> **Exercise prompt**: Look through the listing below for lines containing the word "such". State only their number.

> **The data**:

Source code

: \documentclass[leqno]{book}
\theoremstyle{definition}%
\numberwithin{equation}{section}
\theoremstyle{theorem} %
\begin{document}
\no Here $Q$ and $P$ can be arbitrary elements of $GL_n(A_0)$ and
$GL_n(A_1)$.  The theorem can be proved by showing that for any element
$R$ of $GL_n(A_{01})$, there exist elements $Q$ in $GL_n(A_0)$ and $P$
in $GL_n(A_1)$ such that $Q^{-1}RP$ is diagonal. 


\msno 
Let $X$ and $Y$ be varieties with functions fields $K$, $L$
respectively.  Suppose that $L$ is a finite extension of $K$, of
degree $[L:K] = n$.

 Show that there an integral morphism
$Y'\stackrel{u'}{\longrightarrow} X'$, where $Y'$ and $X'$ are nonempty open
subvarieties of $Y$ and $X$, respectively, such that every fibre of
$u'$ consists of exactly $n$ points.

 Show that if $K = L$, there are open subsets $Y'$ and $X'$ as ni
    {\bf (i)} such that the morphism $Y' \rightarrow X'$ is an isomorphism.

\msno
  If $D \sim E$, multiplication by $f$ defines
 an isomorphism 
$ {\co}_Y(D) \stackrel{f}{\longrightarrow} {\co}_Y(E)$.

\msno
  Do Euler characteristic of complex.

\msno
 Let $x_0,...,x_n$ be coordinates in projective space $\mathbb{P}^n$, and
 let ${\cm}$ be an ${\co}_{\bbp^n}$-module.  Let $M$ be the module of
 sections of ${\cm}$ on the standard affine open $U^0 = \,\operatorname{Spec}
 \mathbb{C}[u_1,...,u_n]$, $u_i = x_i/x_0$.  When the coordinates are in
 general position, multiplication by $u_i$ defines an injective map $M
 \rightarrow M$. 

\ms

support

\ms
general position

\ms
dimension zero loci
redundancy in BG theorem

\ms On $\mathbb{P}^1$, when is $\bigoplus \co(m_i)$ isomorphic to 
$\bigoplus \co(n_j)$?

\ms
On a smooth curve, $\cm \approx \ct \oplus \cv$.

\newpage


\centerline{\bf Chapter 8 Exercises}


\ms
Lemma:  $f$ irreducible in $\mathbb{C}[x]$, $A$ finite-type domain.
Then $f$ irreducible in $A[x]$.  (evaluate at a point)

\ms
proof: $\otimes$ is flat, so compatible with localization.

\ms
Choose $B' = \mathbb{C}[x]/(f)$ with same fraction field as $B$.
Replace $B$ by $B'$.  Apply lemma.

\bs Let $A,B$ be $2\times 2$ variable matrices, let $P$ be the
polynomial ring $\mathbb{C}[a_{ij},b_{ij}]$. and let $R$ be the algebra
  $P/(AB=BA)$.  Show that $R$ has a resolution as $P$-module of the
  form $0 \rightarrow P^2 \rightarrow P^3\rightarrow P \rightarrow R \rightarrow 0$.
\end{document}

> **Solved exercise**: 3